Stored entries
┄┄┄┄┄┄┄┄┄┄┄┄┄┄┄┄┄┄┄┄
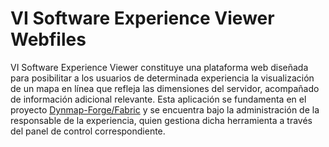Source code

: # VI Software Experience Viewer Webfiles
VI Software Experience Viewer constituye una plataforma web diseñada para posibilitar a los usuarios de determinada experiencia la visualización de un mapa en línea que refleja las dimensiones del servidor, acompañado de información adicional relevante. Esta aplicación se fundamenta en el proyecto [Dynmap-Forge/Fabric](https://vi-software.gitbook.io/vi-software/vi-software-experience-viewer) y se encuentra bajo la administración de la responsable de la experiencia, quien gestiona dicha herramienta a través del panel de control correspondiente.
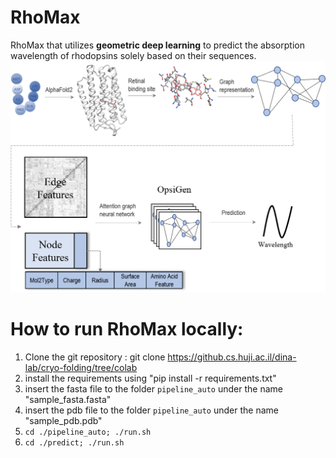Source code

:# RhoMax

RhoMax that utilizes **geometric deep learning** to predict the absorption wavelength of rhodopsins solely based on their sequences.
![Main Figure](Images/main_figure.png)

# How to run RhoMax locally:
1. Clone the git repository : git clone https://github.cs.huji.ac.il/dina-lab/cryo-folding/tree/colab
2. install the requirements using "pip install -r requirements.txt"
3. insert the fasta file to the folder `pipeline_auto` under the name "sample_fasta.fasta"
4. insert the pdb file to the folder `pipeline_auto` under the name "sample_pdb.pdb"
5. `cd ./pipeline_auto; ./run.sh`
6. `cd ./predict; ./run.sh`

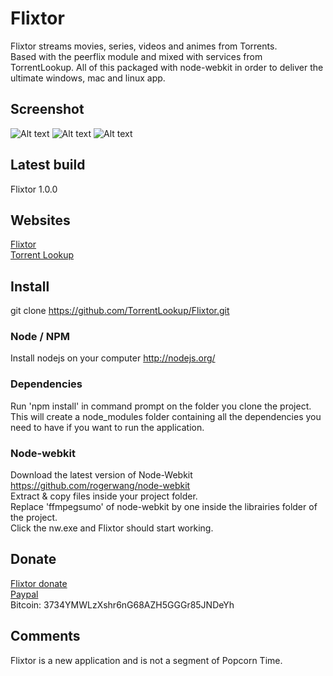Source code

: Flixtor
=======

Flixtor streams movies, series, videos and animes from Torrents.  
Based with the peerflix module and mixed with services from TorrentLookup. All of this packaged with node-webkit in order to deliver the ultimate windows, mac and linux app.

## Screenshot
![Alt text](https://cloud.githubusercontent.com/assets/7190299/2809153/5d77b354-cd5c-11e3-8cb4-22e319a08a02.png  "Flixtor - Movie section")
![Alt text](https://cloud.githubusercontent.com/assets/7190299/2809158/8a8f9d0c-cd5c-11e3-85d9-c4aafa5155b0.png  "Flixtor - Movie detail")
![Alt text](https://cloud.githubusercontent.com/assets/7190299/2824785/1a3e8cdc-cf39-11e3-970e-c24af0e13535.png  "Flixtor - Serie player")

## Latest build
Flixtor 1.0.0

## Websites
[Flixtor](http://www.flixtor.com)  
[Torrent Lookup](http://www.torrentlookup.com)  

## Install
git clone https://github.com/TorrentLookup/Flixtor.git

### Node / NPM
Install nodejs on your computer http://nodejs.org/

### Dependencies
Run 'npm install' in command prompt on the folder you clone the project. This will create a node_modules folder containing all the dependencies you need to have if you want to run the application.

### Node-webkit
Download the latest version of Node-Webkit https://github.com/rogerwang/node-webkit  
Extract & copy files inside your project folder.  
Replace 'ffmpegsumo' of node-webkit by one inside the librairies folder of the project.  
Click the nw.exe and Flixtor should start working.  

## Donate
[Flixtor donate](http://www.flixtor.com/donate/)  
[Paypal](https://www.paypal.com/ca/cgi-bin/webscr?cmd=_flow&SESSION=Xd6Ovl5GfuD0uOdk1f5xdqx7sSYltH7xqX0klyXYxHjG9kMu1yvDfy62mJe&dispatch=5885d80a13c0db1f8e263663d3faee8d8cdcf517b037b4502f6cc98f1ee6e5fb)  
Bitcoin: 3734YMWLzXshr6nG68AZH5GGGr85JNDeYh

## Comments
Flixtor is a new application and is not a segment of Popcorn Time.


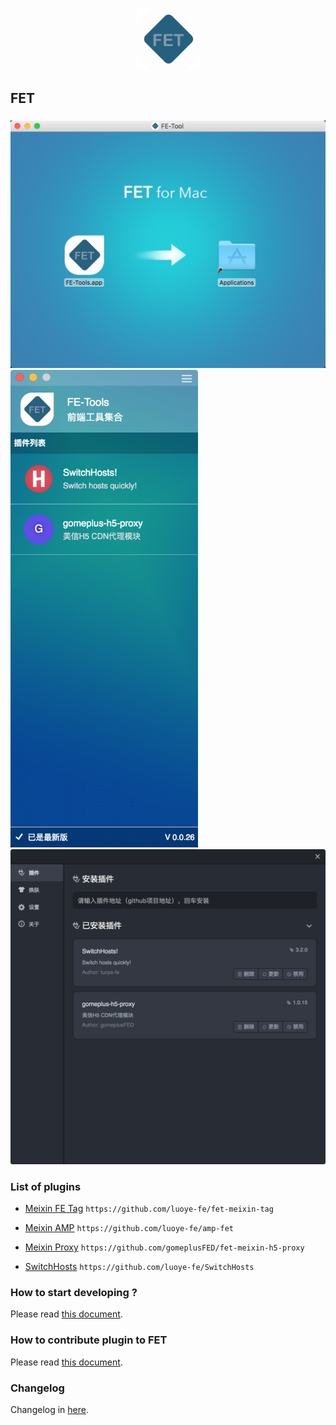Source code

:<p align="center"><img width="100" src="./build/icon.png"></p>

FET
-----------------

###

<div>
	<img src="./docs/1.png" width="600">
</div>
<div><img src="./docs/2.png" width="300"></div>
<div><img src="./docs/3.png" width="600"></div>


### List of plugins

* [Meixin FE Tag](https://github.com/luoye-fe/fet-meixin-tag) `https://github.com/luoye-fe/fet-meixin-tag`

* [Meixin AMP](https://github.com/luoye-fe/amp-fet) `https://github.com/luoye-fe/amp-fet`

* [Meixin Proxy](https://github.com/gomeplusFED/fet-meixin-h5-proxy) `https://github.com/gomeplusFED/fet-meixin-h5-proxy`

* [SwitchHosts](https://github.com/luoye-fe/SwitchHosts) `https://github.com/luoye-fe/SwitchHosts`

### How to start developing ?

Please read [this document](./docs/Develop.md).

### How to contribute plugin to FET

Please read [this document](./docs/Plugin.md).

### Changelog

Changelog in [here](./CHANGELOG.md).
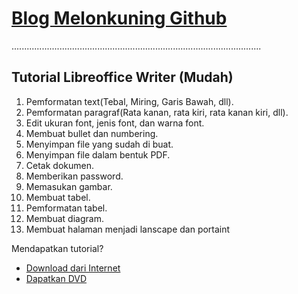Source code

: # [Blog Melonkuning Github](https://kuriyantoadi.github.io/melonkuning/)
...................................................................................................

## Tutorial Libreoffice Writer (Mudah)

1. Pemformatan text(Tebal, Miring, Garis Bawah, dll).
2. Pemformatan paragraf(Rata kanan, rata kiri, rata kanan kiri, dll).
3. Edit ukuran font, jenis font, dan warna font.
4. Membuat bullet dan numbering.
5. Menyimpan file yang sudah di buat.
6. Menyimpan file dalam bentuk PDF.
7. Cetak dokumen.
8. Memberikan password.
9. Memasukan gambar.
10. Membuat tabel.
11. Pemformatan tabel.
12. Membuat diagram.
13. Membuat halaman menjadi lanscape dan portaint

Mendapatkan tutorial?
- [Download dari Internet](https://kuriyantoadi.github.io/melonkuning/libreoffice-writer-mudah-unduh)
- [Dapatkan DVD](https://kuriyantoadi.github.io/melonkuning/libreoffice-writer-DVD)
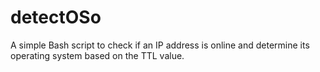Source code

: # detectOSo
A simple Bash script to check if an IP address is online and determine its operating system based on the TTL value.
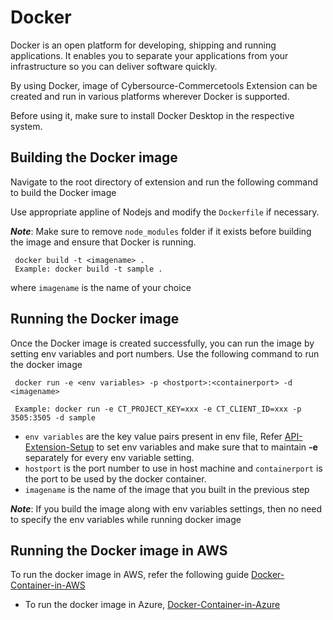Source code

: # Docker
Docker is an open platform for developing, shipping and running applications. It enables you to separate your applications from your infrastructure so you can deliver software quickly.

By using Docker, image of Cybersource-Commercetools Extension can be created and run in various platforms wherever Docker is supported.

Before using it, make sure to install Docker Desktop in the respective system.

## Building the Docker image
  Navigate to the root directory of extension and run the following command to build the Docker image

  Use appropriate appline of Nodejs and modify the `Dockerfile` if necessary.
    
  **_Note_**: Make sure to remove `node_modules` folder if it exists before building the image and ensure that Docker is running.

     docker build -t <imagename> .
     Example: docker build -t sample .
  where `imagename` is the name of your choice
 
## Running the Docker image
 Once the Docker image is created successfully, you can run the image by setting env variables and port numbers.
 Use the following command to run the docker image 

     docker run -e <env variables> -p <hostport>:<containerport> -d <imagename>
     
     Example: docker run -e CT_PROJECT_KEY=xxx -e CT_CLIENT_ID=xxx -p 3505:3505 -d sample
 
  - `env variables` are the key value pairs present in env file, Refer
  [API-Extension-Setup](API-Extension-Setup.md#configuration) to set env variables and make sure that to maintain <b>-e</b> separately for every env variable setting.
  - `hostport` is the port number to use in host machine and `containerport` is the port to be used by the docker container. 
  - `imagename` is the name of the image that you built in the previous step

  **_Note_**: If you build the image along with env variables settings, then no need to specify the env variables while running docker image

## Running the Docker image in AWS
 To run the docker image in AWS, refer the following guide [Docker-Container-in-AWS](Docker-Container-in-AWS.md)
 - To run the docker image in Azure, [Docker-Container-in-Azure](Docker-Container-in-Azure.md)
┄┄┄┄┄┄┄┄┄┄┄┄┄┄┄┄┄┄┄┄
When copying the entries above, keep each word as it is and exclude any image.

Source code

: # VI Software Experience Viewer Webfiles
VI Software Experience Viewer constituye una plataforma web diseñada para posibilitar a los usuarios de determinada experiencia la visualización de un mapa en línea que refleja las dimensiones del servidor, acompañado de información adicional relevante. Esta aplicación se fundamenta en el proyecto [Dynmap-Forge/Fabric](https://vi-software.gitbook.io/vi-software/vi-software-experience-viewer) y se encuentra bajo la administración de la responsable de la experiencia, quien gestiona dicha herramienta a través del panel de control correspondiente.
Source code

:# RhoMax

RhoMax that utilizes **geometric deep learning** to predict the absorption wavelength of rhodopsins solely based on their sequences.
![Main Figure](Images/main_figure.png)

# How to run RhoMax locally:
1. Clone the git repository : git clone https://github.cs.huji.ac.il/dina-lab/cryo-folding/tree/colab
2. install the requirements using "pip install -r requirements.txt"
3. insert the fasta file to the folder `pipeline_auto` under the name "sample_fasta.fasta"
4. insert the pdb file to the folder `pipeline_auto` under the name "sample_pdb.pdb"
5. `cd ./pipeline_auto; ./run.sh`
6. `cd ./predict; ./run.sh`

Source code

: Flixtor
=======

Flixtor streams movies, series, videos and animes from Torrents.  
Based with the peerflix module and mixed with services from TorrentLookup. All of this packaged with node-webkit in order to deliver the ultimate windows, mac and linux app.

## Screenshot
![Alt text](https://cloud.githubusercontent.com/assets/7190299/2809153/5d77b354-cd5c-11e3-8cb4-22e319a08a02.png  "Flixtor - Movie section")
![Alt text](https://cloud.githubusercontent.com/assets/7190299/2809158/8a8f9d0c-cd5c-11e3-85d9-c4aafa5155b0.png  "Flixtor - Movie detail")
![Alt text](https://cloud.githubusercontent.com/assets/7190299/2824785/1a3e8cdc-cf39-11e3-970e-c24af0e13535.png  "Flixtor - Serie player")

## Latest build
Flixtor 1.0.0

## Websites
[Flixtor](http://www.flixtor.com)  
[Torrent Lookup](http://www.torrentlookup.com)  

## Install
git clone https://github.com/TorrentLookup/Flixtor.git

### Node / NPM
Install nodejs on your computer http://nodejs.org/

### Dependencies
Run 'npm install' in command prompt on the folder you clone the project. This will create a node_modules folder containing all the dependencies you need to have if you want to run the application.

### Node-webkit
Download the latest version of Node-Webkit https://github.com/rogerwang/node-webkit  
Extract & copy files inside your project folder.  
Replace 'ffmpegsumo' of node-webkit by one inside the librairies folder of the project.  
Click the nw.exe and Flixtor should start working.  

## Donate
[Flixtor donate](http://www.flixtor.com/donate/)  
[Paypal](https://www.paypal.com/ca/cgi-bin/webscr?cmd=_flow&SESSION=Xd6Ovl5GfuD0uOdk1f5xdqx7sSYltH7xqX0klyXYxHjG9kMu1yvDfy62mJe&dispatch=5885d80a13c0db1f8e263663d3faee8d8cdcf517b037b4502f6cc98f1ee6e5fb)  
Bitcoin: 3734YMWLzXshr6nG68AZH5GGGr85JNDeYh

## Comments
Flixtor is a new application and is not a segment of Popcorn Time.


Source code

:<p align="center"><img width="100" src="./build/icon.png"></p>

FET
-----------------

###

<div>
	<img src="./docs/1.png" width="600">
</div>
<div><img src="./docs/2.png" width="300"></div>
<div><img src="./docs/3.png" width="600"></div>


### List of plugins

* [Meixin FE Tag](https://github.com/luoye-fe/fet-meixin-tag) `https://github.com/luoye-fe/fet-meixin-tag`

* [Meixin AMP](https://github.com/luoye-fe/amp-fet) `https://github.com/luoye-fe/amp-fet`

* [Meixin Proxy](https://github.com/gomeplusFED/fet-meixin-h5-proxy) `https://github.com/gomeplusFED/fet-meixin-h5-proxy`

* [SwitchHosts](https://github.com/luoye-fe/SwitchHosts) `https://github.com/luoye-fe/SwitchHosts`

### How to start developing ?

Please read [this document](./docs/Develop.md).

### How to contribute plugin to FET

Please read [this document](./docs/Plugin.md).

### Changelog

Changelog in [here](./CHANGELOG.md).
Source code

: # [Blog Melonkuning Github](https://kuriyantoadi.github.io/melonkuning/)
...................................................................................................

## Tutorial Libreoffice Writer (Mudah)

1. Pemformatan text(Tebal, Miring, Garis Bawah, dll).
2. Pemformatan paragraf(Rata kanan, rata kiri, rata kanan kiri, dll).
3. Edit ukuran font, jenis font, dan warna font.
4. Membuat bullet dan numbering.
5. Menyimpan file yang sudah di buat.
6. Menyimpan file dalam bentuk PDF.
7. Cetak dokumen.
8. Memberikan password.
9. Memasukan gambar.
10. Membuat tabel.
11. Pemformatan tabel.
12. Membuat diagram.
13. Membuat halaman menjadi lanscape dan portaint

Mendapatkan tutorial?
- [Download dari Internet](https://kuriyantoadi.github.io/melonkuning/libreoffice-writer-mudah-unduh)
- [Dapatkan DVD](https://kuriyantoadi.github.io/melonkuning/libreoffice-writer-DVD)
Source code

: # detectOSo
A simple Bash script to check if an IP address is online and determine its operating system based on the TTL value.
Source code

: # Docker
Docker is an open platform for developing, shipping and running applications. It enables you to separate your applications from your infrastructure so you can deliver software quickly.

By using Docker, image of Cybersource-Commercetools Extension can be created and run in various platforms wherever Docker is supported.

Before using it, make sure to install Docker Desktop in the respective system.

## Building the Docker image
  Navigate to the root directory of extension and run the following command to build the Docker image

  Use appropriate appline of Nodejs and modify the `Dockerfile` if necessary.
    
  **_Note_**: Make sure to remove `node_modules` folder if it exists before building the image and ensure that Docker is running.

     docker build -t <imagename> .
     Example: docker build -t sample .
  where `imagename` is the name of your choice
 
## Running the Docker image
 Once the Docker image is created successfully, you can run the image by setting env variables and port numbers.
 Use the following command to run the docker image 

     docker run -e <env variables> -p <hostport>:<containerport> -d <imagename>
     
     Example: docker run -e CT_PROJECT_KEY=xxx -e CT_CLIENT_ID=xxx -p 3505:3505 -d sample
 
  - `env variables` are the key value pairs present in env file, Refer
  [API-Extension-Setup](API-Extension-Setup.md#configuration) to set env variables and make sure that to maintain <b>-e</b> separately for every env variable setting.
  - `hostport` is the port number to use in host machine and `containerport` is the port to be used by the docker container. 
  - `imagename` is the name of the image that you built in the previous step

  **_Note_**: If you build the image along with env variables settings, then no need to specify the env variables while running docker image

## Running the Docker image in AWS
 To run the docker image in AWS, refer the following guide [Docker-Container-in-AWS](Docker-Container-in-AWS.md)
 - To run the docker image in Azure, [Docker-Container-in-Azure](Docker-Container-in-Azure.md)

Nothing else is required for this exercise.